→ DATA SUPPLIED:
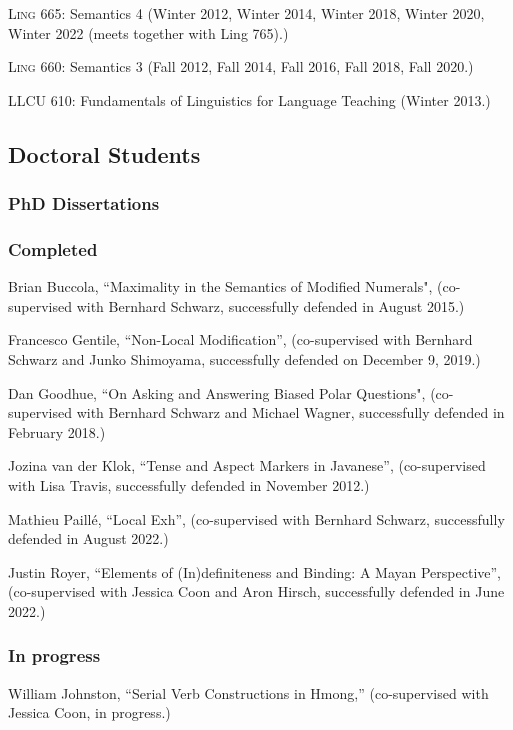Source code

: \documentclass[11pt]{article}
\begin{document}
\textsc{Ling} 665: Semantics 4 (Winter 2012, Winter 2014, Winter 2018, Winter 2020, Winter 2022 (meets together with
Ling 765).)

\textsc{Ling} 660: Semantics 3 (Fall 2012, Fall 2014, Fall 2016, Fall 2018, Fall 2020.)

LLCU 610: Fundamentals of Linguistics for Language Teaching (Winter 2013.)


\subsection*{Doctoral Students}


\subsubsection*{PhD Dissertations}


\subsubsection*{Completed}

Brian Buccola, ``Maximality in the Semantics of Modified Numerals", (co-supervised with Bernhard Schwarz, successfully defended in August 2015.)

Francesco Gentile, ``Non-Local Modification'', (co-supervised with Bernhard Schwarz and Junko Shimoyama, successfully defended on December 9, 2019.)

Dan Goodhue, ``On Asking and Answering Biased Polar Questions", (co-supervised with Bernhard Schwarz and Michael Wagner, successfully defended in February 2018.)

Jozina van der Klok, ``Tense and Aspect Markers in Javanese'',
(co-supervised with Lisa Travis, successfully defended in November
2012.)


Mathieu Paill\'e, ``Local Exh'', (co-supervised with Bernhard Schwarz, successfully defended in August 2022.)

Justin Royer, ``Elements of (In)definiteness and Binding: A Mayan Perspective'', (co-supervised with Jessica Coon and Aron Hirsch, successfully defended in June
2022.)

\vspace{-10pt}

\subsubsection*{In progress}

William Johnston, ``Serial Verb Constructions in Hmong,'' (co-supervised with Jessica Coon, in progress.) 
\end{document}
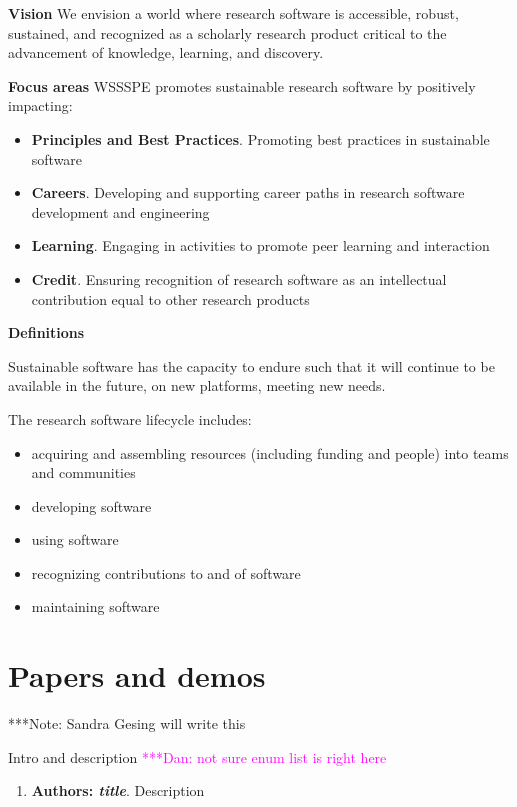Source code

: \documentclass[11pt, oneside]{amsart}
\newcommand{\note}[1]{ {\textcolor{blueish}    { ***Note:      #1 }}}
\newcommand{\katznote}[1]{ {\textcolor{magenta}    { ***Dan:      #1 }}}
\begin{document}
{\bf Vision}
We envision a world where research software is accessible, robust, sustained, and recognized as a scholarly research product critical to the advancement of knowledge, learning, and discovery.

{\bf Focus areas}
WSSSPE promotes sustainable research software by positively impacting:
\begin{itemize}
\item {\bf Principles and Best Practices}. Promoting best practices in sustainable software
\item {\bf Careers}. Developing and supporting career paths in research software development and engineering
\item {\bf Learning}. Engaging in activities to promote peer learning and interaction
\item {\bf Credit}. Ensuring recognition of research software as an intellectual contribution equal to other research products
\end{itemize}

{\bf Definitions}

Sustainable software has the capacity to endure such that it will continue to be available in the future, on new platforms, meeting new needs.

The research software lifecycle includes:
\begin{itemize}
\item acquiring and assembling resources (including funding and people) into teams and communities
\item developing software
\item using software
\item recognizing contributions to and of software
\item maintaining software
\end{itemize}


\section{Papers and demos} \label{sec:papers}

\note{Sandra Gesing will write this}

Intro and description \katznote{not sure enum list is right here}
%
\begin{enumerate}
\item \textbf{Authors: \emph{title}}.
Description

\end{enumerate}
\end{document}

→ PROBLEM TO SOLVE:
If a line in the records has the word "research", copy that line.

→ RESULT OF THIS EXERCISE:
We envision a world where research software is accessible, robust, sustained, and recognized as a scholarly research product critical to the advancement of knowledge, learning, and discovery.
WSSSPE promotes sustainable research software by positively impacting:
\item {\bf Careers}. Developing and supporting career paths in research software development and engineering
\item {\bf Credit}. Ensuring recognition of research software as an intellectual contribution equal to other research products
The research software lifecycle includes:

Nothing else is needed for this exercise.